Defendant argues that the trial judge's refusal to replace the juror with an alternate following notice of the potential scheduling problem or, at least, to revisit the scheduling issue with the juror immediately prior to the commencement of deliberations constituted an abuse of the discretion provided to the judge by Rule 1:8-2(d)(1). See also State v. Valenzuela, 136 N.J. 458, 469-70 (1994) (adopting abuse of discretion standard). However, “in reviewing the exercise of discretion it is not the appellate function to decide whether the trial court took the wisest course, or even the better course, since to do so would merely be to substitute our judgment for that of the lower court. The question is only whether the trial judge pursued a manifestly unjust course.” Gittleman v. Central Jersey Bank and Trust Co., 103 N.J.Super. 175, 179 (App.Div.1967), rev'd on other grounds, 52 N.J. 503 (1968); see also Union County Improvement Auth. v. Artaki, 392 N.J.Super. 141, 149 (App.Div.2007); Gillman v. Bally Mfg. Corp., 286 N.J.Super. 523 (App.Div.), certif. denied, 144 N.J. 174 (1996).

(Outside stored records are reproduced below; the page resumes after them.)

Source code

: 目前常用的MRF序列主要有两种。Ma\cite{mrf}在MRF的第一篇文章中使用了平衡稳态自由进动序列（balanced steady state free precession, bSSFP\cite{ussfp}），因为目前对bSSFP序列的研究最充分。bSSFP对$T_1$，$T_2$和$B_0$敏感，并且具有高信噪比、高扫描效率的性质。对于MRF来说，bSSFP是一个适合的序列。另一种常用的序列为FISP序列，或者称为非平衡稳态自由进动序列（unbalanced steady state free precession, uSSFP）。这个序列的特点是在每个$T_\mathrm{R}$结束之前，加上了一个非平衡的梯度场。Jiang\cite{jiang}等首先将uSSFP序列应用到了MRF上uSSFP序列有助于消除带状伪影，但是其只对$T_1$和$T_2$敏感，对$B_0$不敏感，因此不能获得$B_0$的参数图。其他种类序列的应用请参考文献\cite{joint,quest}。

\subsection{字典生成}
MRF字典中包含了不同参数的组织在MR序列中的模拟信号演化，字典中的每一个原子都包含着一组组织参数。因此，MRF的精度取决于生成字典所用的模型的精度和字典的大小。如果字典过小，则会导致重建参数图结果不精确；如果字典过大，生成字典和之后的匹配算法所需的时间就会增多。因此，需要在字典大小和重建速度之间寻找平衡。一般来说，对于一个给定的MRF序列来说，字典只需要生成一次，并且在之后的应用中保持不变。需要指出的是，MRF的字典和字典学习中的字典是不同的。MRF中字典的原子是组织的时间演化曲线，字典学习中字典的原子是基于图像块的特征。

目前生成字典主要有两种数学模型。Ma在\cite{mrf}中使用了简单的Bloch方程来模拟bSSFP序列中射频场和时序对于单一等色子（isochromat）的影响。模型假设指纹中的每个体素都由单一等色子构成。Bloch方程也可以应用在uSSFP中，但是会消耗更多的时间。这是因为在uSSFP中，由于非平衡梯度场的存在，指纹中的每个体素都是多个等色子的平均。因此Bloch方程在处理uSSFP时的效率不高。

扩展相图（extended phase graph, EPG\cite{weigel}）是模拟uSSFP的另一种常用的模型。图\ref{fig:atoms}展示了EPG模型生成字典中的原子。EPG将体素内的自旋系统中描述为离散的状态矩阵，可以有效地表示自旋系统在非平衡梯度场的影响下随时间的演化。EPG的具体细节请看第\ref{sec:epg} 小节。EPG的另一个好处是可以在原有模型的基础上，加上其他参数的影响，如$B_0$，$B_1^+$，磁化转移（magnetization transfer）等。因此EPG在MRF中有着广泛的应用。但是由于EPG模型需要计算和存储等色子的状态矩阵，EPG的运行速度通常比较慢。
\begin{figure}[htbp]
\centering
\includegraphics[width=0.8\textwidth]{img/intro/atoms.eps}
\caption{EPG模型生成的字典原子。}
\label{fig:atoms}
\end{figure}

We do not find the evidence contained in the record to be sufficient to meet the requisite standard, particularly since we do not know when the jury's verdict was reached and do not know the nature of its deliberations. In the circumstances presented, any conclusion by us that the jury felt pressured to reach a premature determination of guilt would rest on mere speculation, in which we decline to engage. In this regard, we note that as the result of the manner in which the case was tried, conviction turned solely on the issue of constructive possession, and the evidence on that issue offered by Banks, together with the personal identifiers found in the pouch with the drugs, was strong. We thus cannot infer that, as the result of the complexity of the issues or the facts, a longer period for deliberations than two hours would necessarily be required.
III.
Defendant next argues that the trial judge committed plain error in his charge on constructive possession, because the instruction focused on the leather bag, not its contents. In this regard, the trial judge illustrated actual, constructive and joint possession by reference to a stapler that the judge could either hold, leave on the bench, or share with his court clerk. Defendant argues that the stapler was the functional equivalent of the pouch containing the drugs, not the drugs themselves, and that the judge's example thus misled the jury to focus, not on possession of the drugs, but on the pouch that contained them. We disagree. In instructing the jury, the judge properly referred to the indictment, to the charges of possession of cocaine and heroin, to the drugs marked in evidence as S-9, and to the requirement, that to be found guilty, the jury must determine that “Defendant possessed or obtained S-9 in evidence and that the Defendant acted purposely or knowingly in possessing or obtaining S-9 in evidence.” There was no error in the charge.
IV.
In related arguments, defendant argues that the repeated references by the State's witnesses to the personal and residential search warrants executed in this case denied him a fair trial, that the judge erroneously permitted the introduction of other crimes evidence, and that he failed to properly instruct the jury as to the limits of its consideration of that evidence.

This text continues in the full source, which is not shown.